Fractionated Spacecraft

Orbital was awarded a contract for the initial development of an advanced space technology for the Department of Defense:

Orbital Sciences Corporation (NYSE: ORB), a world leader in smaller-sized civil government and national security satellites, announced today that it has been selected by the Defense Advanced Research Projects Agency (DARPA), Arlington, VA, to develop a Phase 1 concept for System F6 (Future Fast, Flexible, Fractionated, Free-Flying Spacecraft united by Information eXchange). DARPA is the central research and development organization for the Department of Defense (DoD).

They could only come up with six "F’s"? Come on.

To simplify (sort-of), the concept is called "fractionated spacecraft," which is described in this 2006 paper (pdf):

We note that the everlarger monolithic spacecraft of today are notoriously unresponsive. We then suggest a novel architectural paradigm, which we call fractionated spacecraft, whereby a satellite is decomposed into a set of similar or dissimilar component modules which interact wirelessly while in cluster orbits.

How is fractionated spacecraft more responsive than their larger, monolithic mainstays? (link)

According to DARPA such a virtual satellite effectively constitutes a "bus in the sky" – wherein customers need only provide and deploy a payload module suited to their immediate mission need, with the supporting features supplied by a global network of infrastructure modules already resident on-orbit and at critical ground locations.

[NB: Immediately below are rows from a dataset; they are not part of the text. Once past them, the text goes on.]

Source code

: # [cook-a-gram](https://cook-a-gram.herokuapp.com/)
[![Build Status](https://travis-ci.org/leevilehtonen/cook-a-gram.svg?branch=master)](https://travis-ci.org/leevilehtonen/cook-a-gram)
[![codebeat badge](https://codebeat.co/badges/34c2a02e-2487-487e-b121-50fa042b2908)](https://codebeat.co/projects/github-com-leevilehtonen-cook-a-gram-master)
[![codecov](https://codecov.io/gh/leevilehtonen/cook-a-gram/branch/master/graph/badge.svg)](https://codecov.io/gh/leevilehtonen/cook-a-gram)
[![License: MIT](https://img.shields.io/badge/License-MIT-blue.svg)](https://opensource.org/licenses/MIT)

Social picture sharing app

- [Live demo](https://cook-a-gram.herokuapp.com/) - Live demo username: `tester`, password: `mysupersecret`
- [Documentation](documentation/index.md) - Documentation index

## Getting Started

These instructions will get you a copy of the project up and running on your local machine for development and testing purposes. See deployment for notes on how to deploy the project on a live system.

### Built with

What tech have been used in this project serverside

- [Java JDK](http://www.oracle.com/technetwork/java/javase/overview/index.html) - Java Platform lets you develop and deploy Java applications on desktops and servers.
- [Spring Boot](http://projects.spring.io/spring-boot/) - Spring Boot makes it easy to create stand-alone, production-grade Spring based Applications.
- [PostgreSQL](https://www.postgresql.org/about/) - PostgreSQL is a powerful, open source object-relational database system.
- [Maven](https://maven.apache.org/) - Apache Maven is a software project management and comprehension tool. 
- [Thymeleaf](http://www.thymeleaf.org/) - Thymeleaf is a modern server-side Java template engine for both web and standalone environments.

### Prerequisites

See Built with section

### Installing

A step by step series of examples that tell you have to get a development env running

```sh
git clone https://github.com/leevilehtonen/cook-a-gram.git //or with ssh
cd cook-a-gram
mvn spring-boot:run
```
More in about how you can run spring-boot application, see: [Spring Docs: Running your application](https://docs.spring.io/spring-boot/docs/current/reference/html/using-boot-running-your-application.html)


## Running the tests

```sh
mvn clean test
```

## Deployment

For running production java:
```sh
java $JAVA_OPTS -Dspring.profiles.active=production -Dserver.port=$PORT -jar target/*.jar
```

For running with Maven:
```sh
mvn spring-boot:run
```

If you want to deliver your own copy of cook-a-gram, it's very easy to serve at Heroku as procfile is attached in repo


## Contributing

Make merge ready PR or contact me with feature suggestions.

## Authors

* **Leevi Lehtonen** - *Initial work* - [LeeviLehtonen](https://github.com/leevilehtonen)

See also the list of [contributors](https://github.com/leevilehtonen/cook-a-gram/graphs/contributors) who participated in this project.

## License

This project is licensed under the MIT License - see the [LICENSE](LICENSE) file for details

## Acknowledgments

In addition, there can be sharing of resources between various "spacecraft" that are within sufficient range for communication.DARPA said the within the F6 network all subsystems and payloads can be treated like a uniquely addressable computing peripheral or network device.

Orbital is pretty excited:

“F6 has the potential to be a game-changing event in the history of military space systems in the same way that the internet revolutionized data communications,” stated Mr. Gregg Burgess, Orbital’s Vice President for National Security Systems in the Advanced Programs Group. “DARPA and Orbital have had a long and productive partnership leading to major innovations such as the Pegasus launch vehicle and numerous advanced small satellites. System F6 could transform today’s military space architecture to create a truly networked system of systems in space.”